[Data entries]
= Beginning of Section =
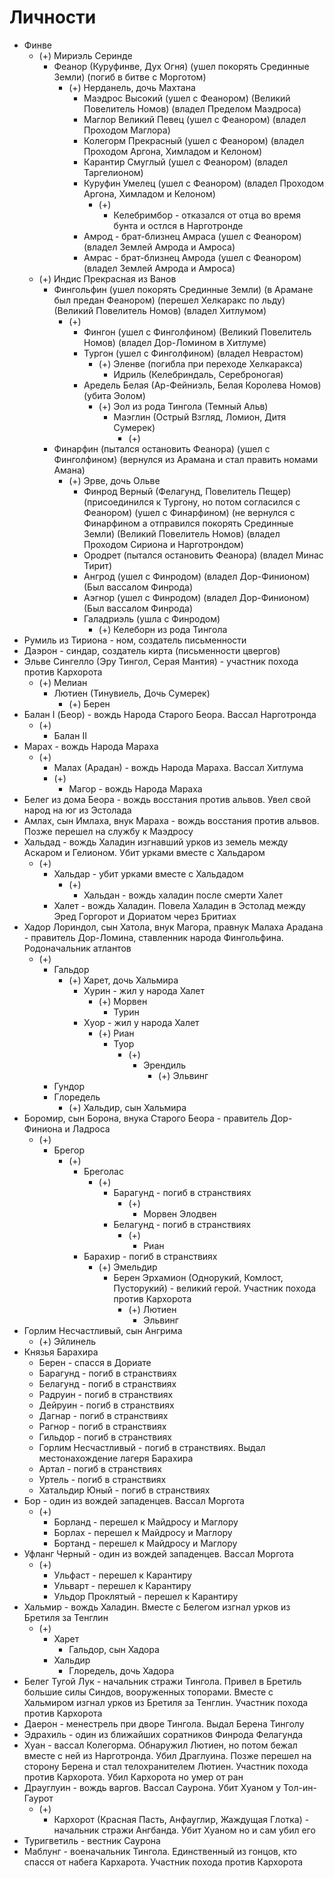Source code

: # Личности

* Финве
    * (+) Мириэль Серинде
        * Феанор (Куруфинве, Дух Огня)
          (ушел покорять Срединные Земли)
          (погиб в битве с Морготом)
            * (+) Нерданель, дочь Махтана
                * Маэдрос Высокий
                  (ушел с Феанором)
                  (Великий Повелитель Номов)
                  (владел Пределом Маэдроса)
                * Маглор Великий Певец
                  (ушел с Феанором)
                  (владел Проходом Маглора)
                * Колегорм Прекрасный
                  (ушел с Феанором)
                  (владел Проходом Аргона, Химладом и Келоном)
                * Карантир Смуглый
                  (ушел с Феанором)
                  (владел Таргелионом)
                * Куруфин Умелец
                  (ушел с Феанором)
                  (владел Проходом Аргона, Химладом и Келоном)
                  * (+)
                    * Келебримбор - отказался от отца во время бунта и остлся
                      в Нарготронде
                * Амрод - брат-близнец Амраса
                  (ушел с Феанором)
                  (владел Землей Амрода и Амроса)
                * Амрас - брат-близнец Амрода
                  (ушел с Феанором)
                  (владел Землей Амрода и Амроса)
    * (+) Индис Прекрасная из Ванов
        * Фингольфин
          (ушел покорять Срединные Земли)
          (в Арамане был предан Феанором)
          (перешел Хелкаракс по льду)
          (Великий Повелитель Номов)
          (владел Хитлумом)
            * (+)
                * Фингон
                  (ушел с Финголфином)
                  (Великий Повелитель Номов)
                  (владел Дор-Ломином в Хитлуме)
                * Тургон
                  (ушел с Финголфином)
                  (владел Неврастом)
                    * (+) Эленве
                      (погибла при переходе Хелкаракса)
                        * Идриль (Келебриндаль, Сереброногая)
                * Аредель Белая (Ар-Фейниэль, Белая Королева Номов)
                  (убита Эолом)
                    * (+) Эол из рода Тингола (Темный Альв)
                        * Маэглин (Острый Взгляд, Ломион, Дитя Сумерек)
                            * (+)
        * Финарфин
          (пытался остановить Феанора)
          (ушел с Финголфином)
          (вернулся из Арамана и стал править номами Амана)
            * (+) Эрве, дочь Ольве
                * Финрод Верный (Фелагунд, Повелитель Пещер)
                  (присоединился к Тургону,
                  но потом согласился с Феанором)
                  (ушел с Финарфином)
                  (не вернулся с Финарфином а отправился покорять Срединные Земли)
                  (Великий Повелитель Номов)
                  (владел Проходом Сириона и Нарготрондом)
                * Ородрет
                  (пытался остановить Феанора)
                  (владел Минас Тирит)
                * Ангрод
                  (ушел с Финродом)
                  (владел Дор-Финионом)
                  (Был вассалом Финрода)
                * Аэгнор
                  (ушел с Финродом)
                  (владел Дор-Финионом)
                  (Был вассалом Финрода)
                * Галадриэль
                  (ушла с Финродом)
                  * (+) Келеборн из рода Тингола
* Румиль из Тириона - ном, создатель письменности
* Даэрон - синдар, создатель кирта (письменности цвергов)
* Эльве Сингелло (Эру Тингол, Серая Мантия) - участник похода против Кархорота
    * (+) Мелиан
        * Лютиен (Тинувиель, Дочь Сумерек)
          * (+) Берен
* Балан I (Беор) - вождь Народа Старого Беора. Вассал Нарготронда
    * (+)
        * Балан II
* Марах - вождь Народа Мараха
    * (+)
        * Малах (Арадан) - вождь Народа Мараха. Вассал Хитлума
        * (+)
            * Магор - вождь Народа Мараха
* Белег из дома Беора - вождь восстания против альвов. Увел свой народ на юг из
  Эстолада
* Амлах, сын Имлаха, внук Мараха - вождь восстания против альвов. Позже перешел
  на службу к Маэдросу
* Хальдад - вождь Халадин изгнавший урков из земель между Аскаром и Гелионом.
  Убит урками вместе с Хальдаром
    * (+)
        * Хальдар - убит урками вместе с Хальдадом
            * (+)
                * Хальдан - вождь халадин после смерти Халет
        * Халет - вождь Халадин. Повела Халадин в Эстолад между Эред Горгорот и
          Дориатом через Бритиах
* Хадор Лориндол, сын Хатола, внук Магора, правнук Малаха Арадана - правитель
  Дор-Ломина, ставленник народа Фингольфина. Родоначальник атлантов
  * (+)
    * Гальдор
      * (+) Харет, дочь Хальмира
        * Хурин - жил у народа Халет
          * (+) Морвен
            * Турин
        * Хуор - жил у народа Халет
          * (+) Риан
            * Туор
              * (+)
                * Эрендиль
                  * (+) Эльвинг
    * Гундор
    * Глоредель
      * (+) Хальдир, сын Хальмира
* Боромир, сын Борона, внука Старого Беора - правитель Дор-Финиона и Ладроса
  * (+)
    * Брегор
      * (+)
        * Бреголас
          * (+)
            * Барагунд - погиб в странствиях
              * (+)
                * Морвен Элодвен
            * Белагунд - погиб в странствиях
              * (+)
                * Риан
        * Барахир - погиб в странствиях
          * (+) Эмельдир
            * Берен Эрхамион (Однорукий, Комлост, Пусторукий) - великий герой.
              Участник похода против Кархорота
              * (+) Лютиен
                * Эльвинг
* Горлим Несчастливый, сын Ангрима
  * (+) Эйлинель
* Князья Барахира
  * Берен - спасся в Дориате
  * Барагунд - погиб в странствиях
  * Белагунд - погиб в странствиях
  * Радруин - погиб в странствиях
  * Дейруин - погиб в странствиях
  * Дагнар - погиб в странствиях
  * Рагнор - погиб в странствиях
  * Гильдор - погиб в странствиях
  * Горлим Несчастливый - погиб в странствиях. Выдал местонахождение лагеря
    Барахира
  * Артал - погиб в странствиях
  * Уртель - погиб в странствиях
  * Хатальдир Юный - погиб в странствиях
* Бор - один из вождей западенцев. Вассал Моргота
  * (+)
    * Борланд - перешел к Майдросу и Маглору
    * Борлах - перешел к Майдросу и Маглору
    * Бортанд - перешел к Майдросу и Маглору
* Уфланг Черный - один из вождей западенцев. Вассал Моргота
  * (+)
    * Ульфаст - перешел к Карантиру
    * Ульварт - перешел к Карантиру
    * Ульдор Проклятый - перешел к Карантиру
* Хальмир - вождь Халадин. Вместе с Белегом изгнал урков из Бретиля за Тенглин
  * (+)
    * Харет
      * Гальдор, сын Хадора
    * Хальдир
      * Глоредель, дочь Хадора
* Белег Тугой Лук - начальник стражи Тингола. Привел в Бретиль большие силы
  Синдов, вооруженных топорами. Вместе с Хальмиром изгнал урков из Бретиля за
  Тенглин. Участник похода против Кархорота
* Даерон - менестрель при дворе Тингола. Выдал Берена Тинголу
* Эдрахиль - один из ближайших соратников Финрода Фелагунда
* Хуан - вассал Колегорма. Обнаружил Лютиен, но потом бежал вместе с ней из
  Нарготронда. Убил Драглуина. Позже перешел на сторону Берена и стал
  телохранителем Лютиен. Участник похода против Кархорота. Убил Кархорота но
  умер от ран 
* Драуглуин - вождь варгов. Вассал Саурона. Убит Хуаном у Тол-ин-Гаурот
  * (+)
    * Кархорот (Красная Пасть, Анфауглир, Жаждущая Глотка) - начальник стражи
      Ангбанда. Убит Хуаном но и сам убил его
* Туригветиль - вестник Саурона
* Маблунг - военачальник Тингола. Единственный из гонцов, кто спасся от набега
  Кархарота. Участник похода против Кархорота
= End of Section =
Activity. Give all entries again verbatim, without any images.

Worked solution.
Source code

: # Личности

* Финве
    * (+) Мириэль Серинде
        * Феанор (Куруфинве, Дух Огня)
          (ушел покорять Срединные Земли)
          (погиб в битве с Морготом)
            * (+) Нерданель, дочь Махтана
                * Маэдрос Высокий
                  (ушел с Феанором)
                  (Великий Повелитель Номов)
                  (владел Пределом Маэдроса)
                * Маглор Великий Певец
                  (ушел с Феанором)
                  (владел Проходом Маглора)
                * Колегорм Прекрасный
                  (ушел с Феанором)
                  (владел Проходом Аргона, Химладом и Келоном)
                * Карантир Смуглый
                  (ушел с Феанором)
                  (владел Таргелионом)
                * Куруфин Умелец
                  (ушел с Феанором)
                  (владел Проходом Аргона, Химладом и Келоном)
                  * (+)
                    * Келебримбор - отказался от отца во время бунта и остлся
                      в Нарготронде
                * Амрод - брат-близнец Амраса
                  (ушел с Феанором)
                  (владел Землей Амрода и Амроса)
                * Амрас - брат-близнец Амрода
                  (ушел с Феанором)
                  (владел Землей Амрода и Амроса)
    * (+) Индис Прекрасная из Ванов
        * Фингольфин
          (ушел покорять Срединные Земли)
          (в Арамане был предан Феанором)
          (перешел Хелкаракс по льду)
          (Великий Повелитель Номов)
          (владел Хитлумом)
            * (+)
                * Фингон
                  (ушел с Финголфином)
                  (Великий Повелитель Номов)
                  (владел Дор-Ломином в Хитлуме)
                * Тургон
                  (ушел с Финголфином)
                  (владел Неврастом)
                    * (+) Эленве
                      (погибла при переходе Хелкаракса)
                        * Идриль (Келебриндаль, Сереброногая)
                * Аредель Белая (Ар-Фейниэль, Белая Королева Номов)
                  (убита Эолом)
                    * (+) Эол из рода Тингола (Темный Альв)
                        * Маэглин (Острый Взгляд, Ломион, Дитя Сумерек)
                            * (+)
        * Финарфин
          (пытался остановить Феанора)
          (ушел с Финголфином)
          (вернулся из Арамана и стал править номами Амана)
            * (+) Эрве, дочь Ольве
                * Финрод Верный (Фелагунд, Повелитель Пещер)
                  (присоединился к Тургону,
                  но потом согласился с Феанором)
                  (ушел с Финарфином)
                  (не вернулся с Финарфином а отправился покорять Срединные Земли)
                  (Великий Повелитель Номов)
                  (владел Проходом Сириона и Нарготрондом)
                * Ородрет
                  (пытался остановить Феанора)
                  (владел Минас Тирит)
                * Ангрод
                  (ушел с Финродом)
                  (владел Дор-Финионом)
                  (Был вассалом Финрода)
                * Аэгнор
                  (ушел с Финродом)
                  (владел Дор-Финионом)
                  (Был вассалом Финрода)
                * Галадриэль
                  (ушла с Финродом)
                  * (+) Келеборн из рода Тингола
* Румиль из Тириона - ном, создатель письменности
* Даэрон - синдар, создатель кирта (письменности цвергов)
* Эльве Сингелло (Эру Тингол, Серая Мантия) - участник похода против Кархорота
    * (+) Мелиан
        * Лютиен (Тинувиель, Дочь Сумерек)
          * (+) Берен
* Балан I (Беор) - вождь Народа Старого Беора. Вассал Нарготронда
    * (+)
        * Балан II
* Марах - вождь Народа Мараха
    * (+)
        * Малах (Арадан) - вождь Народа Мараха. Вассал Хитлума
        * (+)
            * Магор - вождь Народа Мараха
* Белег из дома Беора - вождь восстания против альвов. Увел свой народ на юг из
  Эстолада
* Амлах, сын Имлаха, внук Мараха - вождь восстания против альвов. Позже перешел
  на службу к Маэдросу
* Хальдад - вождь Халадин изгнавший урков из земель между Аскаром и Гелионом.
  Убит урками вместе с Хальдаром
    * (+)
        * Хальдар - убит урками вместе с Хальдадом
            * (+)
                * Хальдан - вождь халадин после смерти Халет
        * Халет - вождь Халадин. Повела Халадин в Эстолад между Эред Горгорот и
          Дориатом через Бритиах
* Хадор Лориндол, сын Хатола, внук Магора, правнук Малаха Арадана - правитель
  Дор-Ломина, ставленник народа Фингольфина. Родоначальник атлантов
  * (+)
    * Гальдор
      * (+) Харет, дочь Хальмира
        * Хурин - жил у народа Халет
          * (+) Морвен
            * Турин
        * Хуор - жил у народа Халет
          * (+) Риан
            * Туор
              * (+)
                * Эрендиль
                  * (+) Эльвинг
    * Гундор
    * Глоредель
      * (+) Хальдир, сын Хальмира
* Боромир, сын Борона, внука Старого Беора - правитель Дор-Финиона и Ладроса
  * (+)
    * Брегор
      * (+)
        * Бреголас
          * (+)
            * Барагунд - погиб в странствиях
              * (+)
                * Морвен Элодвен
            * Белагунд - погиб в странствиях
              * (+)
                * Риан
        * Барахир - погиб в странствиях
          * (+) Эмельдир
            * Берен Эрхамион (Однорукий, Комлост, Пусторукий) - великий герой.
              Участник похода против Кархорота
              * (+) Лютиен
                * Эльвинг
* Горлим Несчастливый, сын Ангрима
  * (+) Эйлинель
* Князья Барахира
  * Берен - спасся в Дориате
  * Барагунд - погиб в странствиях
  * Белагунд - погиб в странствиях
  * Радруин - погиб в странствиях
  * Дейруин - погиб в странствиях
  * Дагнар - погиб в странствиях
  * Рагнор - погиб в странствиях
  * Гильдор - погиб в странствиях
  * Горлим Несчастливый - погиб в странствиях. Выдал местонахождение лагеря
    Барахира
  * Артал - погиб в странствиях
  * Уртель - погиб в странствиях
  * Хатальдир Юный - погиб в странствиях
* Бор - один из вождей западенцев. Вассал Моргота
  * (+)
    * Борланд - перешел к Майдросу и Маглору
    * Борлах - перешел к Майдросу и Маглору
    * Бортанд - перешел к Майдросу и Маглору
* Уфланг Черный - один из вождей западенцев. Вассал Моргота
  * (+)
    * Ульфаст - перешел к Карантиру
    * Ульварт - перешел к Карантиру
    * Ульдор Проклятый - перешел к Карантиру
* Хальмир - вождь Халадин. Вместе с Белегом изгнал урков из Бретиля за Тенглин
  * (+)
    * Харет
      * Гальдор, сын Хадора
    * Хальдир
      * Глоредель, дочь Хадора
* Белег Тугой Лук - начальник стражи Тингола. Привел в Бретиль большие силы
  Синдов, вооруженных топорами. Вместе с Хальмиром изгнал урков из Бретиля за
  Тенглин. Участник похода против Кархорота
* Даерон - менестрель при дворе Тингола. Выдал Берена Тинголу
* Эдрахиль - один из ближайших соратников Финрода Фелагунда
* Хуан - вассал Колегорма. Обнаружил Лютиен, но потом бежал вместе с ней из
  Нарготронда. Убил Драглуина. Позже перешел на сторону Берена и стал
  телохранителем Лютиен. Участник похода против Кархорота. Убил Кархорота но
  умер от ран 
* Драуглуин - вождь варгов. Вассал Саурона. Убит Хуаном у Тол-ин-Гаурот
  * (+)
    * Кархорот (Красная Пасть, Анфауглир, Жаждущая Глотка) - начальник стражи
      Ангбанда. Убит Хуаном но и сам убил его
* Туригветиль - вестник Саурона
* Маблунг - военачальник Тингола. Единственный из гонцов, кто спасся от набега
  Кархарота. Участник похода против Кархорота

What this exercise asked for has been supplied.